■ How to complete this task
For the records that follow, say how many lines have the word "using" in them. Write the number and nothing more.

Saved entries:
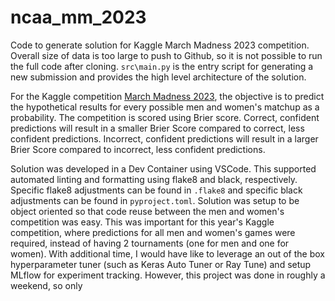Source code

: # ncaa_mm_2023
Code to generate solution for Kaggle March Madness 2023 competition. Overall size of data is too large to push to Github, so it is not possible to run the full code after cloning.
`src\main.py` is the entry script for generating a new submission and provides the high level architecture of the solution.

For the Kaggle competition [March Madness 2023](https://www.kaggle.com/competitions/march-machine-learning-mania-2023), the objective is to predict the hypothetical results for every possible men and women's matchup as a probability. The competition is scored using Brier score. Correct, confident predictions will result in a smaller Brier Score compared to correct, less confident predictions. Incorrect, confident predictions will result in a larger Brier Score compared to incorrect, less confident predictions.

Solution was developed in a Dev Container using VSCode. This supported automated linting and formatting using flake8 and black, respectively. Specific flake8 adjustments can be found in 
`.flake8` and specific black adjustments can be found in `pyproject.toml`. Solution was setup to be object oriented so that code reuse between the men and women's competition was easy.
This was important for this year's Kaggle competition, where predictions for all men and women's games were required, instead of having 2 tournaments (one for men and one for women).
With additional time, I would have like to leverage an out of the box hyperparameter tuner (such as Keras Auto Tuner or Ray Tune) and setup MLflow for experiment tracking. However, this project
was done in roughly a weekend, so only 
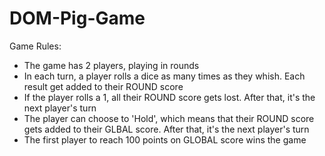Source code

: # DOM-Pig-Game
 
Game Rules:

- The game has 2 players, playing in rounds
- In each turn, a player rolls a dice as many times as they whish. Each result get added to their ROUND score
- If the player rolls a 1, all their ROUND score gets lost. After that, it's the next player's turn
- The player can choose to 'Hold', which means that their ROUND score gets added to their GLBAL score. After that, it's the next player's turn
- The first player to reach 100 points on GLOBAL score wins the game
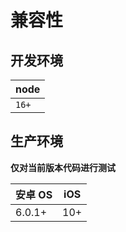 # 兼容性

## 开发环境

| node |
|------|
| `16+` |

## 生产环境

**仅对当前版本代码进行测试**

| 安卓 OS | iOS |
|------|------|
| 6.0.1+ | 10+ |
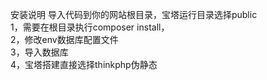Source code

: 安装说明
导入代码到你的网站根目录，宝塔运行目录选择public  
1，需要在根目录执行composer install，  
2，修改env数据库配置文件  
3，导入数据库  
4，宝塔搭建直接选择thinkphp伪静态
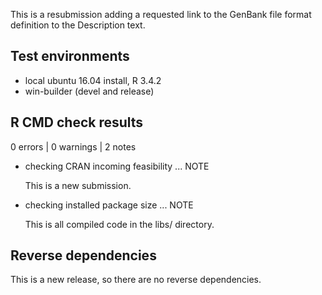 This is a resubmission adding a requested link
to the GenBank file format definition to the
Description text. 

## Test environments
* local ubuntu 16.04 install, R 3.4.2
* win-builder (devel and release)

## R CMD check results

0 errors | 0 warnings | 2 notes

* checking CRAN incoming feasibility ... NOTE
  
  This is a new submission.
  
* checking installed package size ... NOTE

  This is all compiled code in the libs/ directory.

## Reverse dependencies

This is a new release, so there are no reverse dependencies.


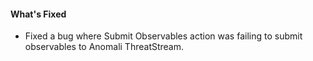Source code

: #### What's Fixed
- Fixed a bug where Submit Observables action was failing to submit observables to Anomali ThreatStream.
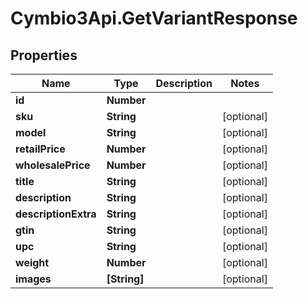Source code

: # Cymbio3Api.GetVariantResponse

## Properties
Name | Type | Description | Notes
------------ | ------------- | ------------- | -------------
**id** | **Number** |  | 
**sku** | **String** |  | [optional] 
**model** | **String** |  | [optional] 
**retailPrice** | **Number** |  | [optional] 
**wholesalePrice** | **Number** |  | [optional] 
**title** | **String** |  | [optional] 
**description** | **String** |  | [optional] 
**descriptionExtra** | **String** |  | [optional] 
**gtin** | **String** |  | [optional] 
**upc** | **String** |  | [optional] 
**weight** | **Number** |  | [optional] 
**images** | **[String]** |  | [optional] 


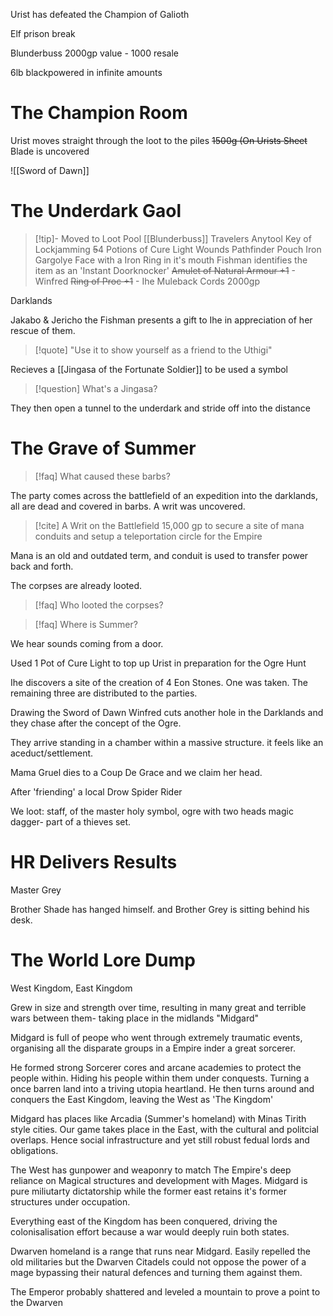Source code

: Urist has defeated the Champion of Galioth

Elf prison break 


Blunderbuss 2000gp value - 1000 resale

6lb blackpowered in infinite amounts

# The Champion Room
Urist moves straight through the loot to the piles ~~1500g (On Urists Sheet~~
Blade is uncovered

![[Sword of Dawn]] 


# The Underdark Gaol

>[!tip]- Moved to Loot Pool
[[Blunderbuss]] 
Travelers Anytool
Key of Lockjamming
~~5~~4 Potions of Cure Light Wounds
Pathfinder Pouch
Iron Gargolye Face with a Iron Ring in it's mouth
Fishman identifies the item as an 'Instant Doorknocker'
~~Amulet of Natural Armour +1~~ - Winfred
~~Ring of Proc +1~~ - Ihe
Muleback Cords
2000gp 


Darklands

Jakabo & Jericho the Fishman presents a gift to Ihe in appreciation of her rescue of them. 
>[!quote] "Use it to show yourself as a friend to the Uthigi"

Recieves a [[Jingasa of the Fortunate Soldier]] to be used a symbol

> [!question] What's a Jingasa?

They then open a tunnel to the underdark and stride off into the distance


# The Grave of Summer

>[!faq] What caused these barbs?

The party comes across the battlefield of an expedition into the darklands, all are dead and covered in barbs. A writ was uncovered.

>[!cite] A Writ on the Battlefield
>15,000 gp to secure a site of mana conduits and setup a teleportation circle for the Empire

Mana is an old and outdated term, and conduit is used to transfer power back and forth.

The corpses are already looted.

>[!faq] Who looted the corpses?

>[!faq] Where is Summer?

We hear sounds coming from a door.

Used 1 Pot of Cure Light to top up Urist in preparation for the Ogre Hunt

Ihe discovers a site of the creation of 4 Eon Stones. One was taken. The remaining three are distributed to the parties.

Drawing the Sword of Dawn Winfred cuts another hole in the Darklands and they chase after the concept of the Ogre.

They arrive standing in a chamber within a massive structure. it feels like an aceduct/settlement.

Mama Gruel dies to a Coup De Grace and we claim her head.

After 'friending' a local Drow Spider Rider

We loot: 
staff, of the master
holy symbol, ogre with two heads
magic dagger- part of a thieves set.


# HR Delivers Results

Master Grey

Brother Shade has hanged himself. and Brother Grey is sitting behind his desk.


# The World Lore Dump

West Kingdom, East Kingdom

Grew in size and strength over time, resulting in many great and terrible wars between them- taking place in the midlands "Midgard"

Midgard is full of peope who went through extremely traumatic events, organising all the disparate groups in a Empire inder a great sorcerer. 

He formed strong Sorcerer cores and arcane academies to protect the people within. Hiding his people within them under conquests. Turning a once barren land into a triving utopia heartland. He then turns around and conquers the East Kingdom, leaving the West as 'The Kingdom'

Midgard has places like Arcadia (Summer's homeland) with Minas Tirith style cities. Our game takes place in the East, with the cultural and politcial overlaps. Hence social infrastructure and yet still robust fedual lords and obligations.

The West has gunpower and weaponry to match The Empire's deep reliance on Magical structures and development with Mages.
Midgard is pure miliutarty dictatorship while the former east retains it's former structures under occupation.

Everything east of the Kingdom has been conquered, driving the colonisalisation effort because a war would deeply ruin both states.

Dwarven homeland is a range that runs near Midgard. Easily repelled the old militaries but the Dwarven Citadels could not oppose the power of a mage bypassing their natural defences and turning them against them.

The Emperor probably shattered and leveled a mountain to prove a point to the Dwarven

■ Result of this exercise
2